Saved data entries
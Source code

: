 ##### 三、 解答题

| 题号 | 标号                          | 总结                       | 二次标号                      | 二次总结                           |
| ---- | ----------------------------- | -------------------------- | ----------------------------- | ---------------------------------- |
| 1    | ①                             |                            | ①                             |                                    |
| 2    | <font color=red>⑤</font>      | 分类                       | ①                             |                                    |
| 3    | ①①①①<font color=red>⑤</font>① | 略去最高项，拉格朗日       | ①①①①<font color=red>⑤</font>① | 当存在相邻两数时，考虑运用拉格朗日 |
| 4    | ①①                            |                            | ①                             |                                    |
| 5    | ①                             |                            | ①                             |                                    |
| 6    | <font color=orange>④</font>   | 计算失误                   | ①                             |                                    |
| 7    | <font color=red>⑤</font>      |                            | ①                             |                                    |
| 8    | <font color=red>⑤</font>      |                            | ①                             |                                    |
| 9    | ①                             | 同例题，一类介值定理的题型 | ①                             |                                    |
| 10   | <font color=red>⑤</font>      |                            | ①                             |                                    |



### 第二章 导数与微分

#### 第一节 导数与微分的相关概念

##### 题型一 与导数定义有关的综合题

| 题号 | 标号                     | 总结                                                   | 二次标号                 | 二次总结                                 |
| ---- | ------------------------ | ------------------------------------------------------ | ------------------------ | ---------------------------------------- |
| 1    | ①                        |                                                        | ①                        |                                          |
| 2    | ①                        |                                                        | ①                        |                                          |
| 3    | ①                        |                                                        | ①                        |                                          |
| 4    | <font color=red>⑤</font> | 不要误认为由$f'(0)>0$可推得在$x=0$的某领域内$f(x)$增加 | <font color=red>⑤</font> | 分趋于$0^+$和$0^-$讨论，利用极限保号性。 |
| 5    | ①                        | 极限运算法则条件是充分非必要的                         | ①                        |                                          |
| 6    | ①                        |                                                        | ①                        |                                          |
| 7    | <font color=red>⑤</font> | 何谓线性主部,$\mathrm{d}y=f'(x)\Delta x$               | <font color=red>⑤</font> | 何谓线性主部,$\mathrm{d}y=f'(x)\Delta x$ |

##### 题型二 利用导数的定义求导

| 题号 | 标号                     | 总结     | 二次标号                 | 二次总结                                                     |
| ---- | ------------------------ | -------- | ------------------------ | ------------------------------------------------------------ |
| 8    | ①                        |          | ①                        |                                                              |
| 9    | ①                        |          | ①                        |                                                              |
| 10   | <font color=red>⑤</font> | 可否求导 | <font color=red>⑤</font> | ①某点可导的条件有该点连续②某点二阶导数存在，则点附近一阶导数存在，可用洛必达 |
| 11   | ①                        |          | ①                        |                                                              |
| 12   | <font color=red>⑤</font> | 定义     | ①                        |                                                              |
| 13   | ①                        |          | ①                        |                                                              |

Task instructions:
Please return the records above exactly as they are written.

Written reply:
Source code

: ##### 三、 解答题

| 题号 | 标号                          | 总结                       | 二次标号                      | 二次总结                           |
| ---- | ----------------------------- | -------------------------- | ----------------------------- | ---------------------------------- |
| 1    | ①                             |                            | ①                             |                                    |
| 2    | <font color=red>⑤</font>      | 分类                       | ①                             |                                    |
| 3    | ①①①①<font color=red>⑤</font>① | 略去最高项，拉格朗日       | ①①①①<font color=red>⑤</font>① | 当存在相邻两数时，考虑运用拉格朗日 |
| 4    | ①①                            |                            | ①                             |                                    |
| 5    | ①                             |                            | ①                             |                                    |
| 6    | <font color=orange>④</font>   | 计算失误                   | ①                             |                                    |
| 7    | <font color=red>⑤</font>      |                            | ①                             |                                    |
| 8    | <font color=red>⑤</font>      |                            | ①                             |                                    |
| 9    | ①                             | 同例题，一类介值定理的题型 | ①                             |                                    |
| 10   | <font color=red>⑤</font>      |                            | ①                             |                                    |



### 第二章 导数与微分

#### 第一节 导数与微分的相关概念

##### 题型一 与导数定义有关的综合题

| 题号 | 标号                     | 总结                                                   | 二次标号                 | 二次总结                                 |
| ---- | ------------------------ | ------------------------------------------------------ | ------------------------ | ---------------------------------------- |
| 1    | ①                        |                                                        | ①                        |                                          |
| 2    | ①                        |                                                        | ①                        |                                          |
| 3    | ①                        |                                                        | ①                        |                                          |
| 4    | <font color=red>⑤</font> | 不要误认为由$f'(0)>0$可推得在$x=0$的某领域内$f(x)$增加 | <font color=red>⑤</font> | 分趋于$0^+$和$0^-$讨论，利用极限保号性。 |
| 5    | ①                        | 极限运算法则条件是充分非必要的                         | ①                        |                                          |
| 6    | ①                        |                                                        | ①                        |                                          |
| 7    | <font color=red>⑤</font> | 何谓线性主部,$\mathrm{d}y=f'(x)\Delta x$               | <font color=red>⑤</font> | 何谓线性主部,$\mathrm{d}y=f'(x)\Delta x$ |

##### 题型二 利用导数的定义求导

| 题号 | 标号                     | 总结     | 二次标号                 | 二次总结                                                     |
| ---- | ------------------------ | -------- | ------------------------ | ------------------------------------------------------------ |
| 8    | ①                        |          | ①                        |                                                              |
| 9    | ①                        |          | ①                        |                                                              |
| 10   | <font color=red>⑤</font> | 可否求导 | <font color=red>⑤</font> | ①某点可导的条件有该点连续②某点二阶导数存在，则点附近一阶导数存在，可用洛必达 |
| 11   | ①                        |          | ①                        |                                                              |
| 12   | <font color=red>⑤</font> | 定义     | ①                        |                                                              |
| 13   | ①                        |          | ①                        |                                                              |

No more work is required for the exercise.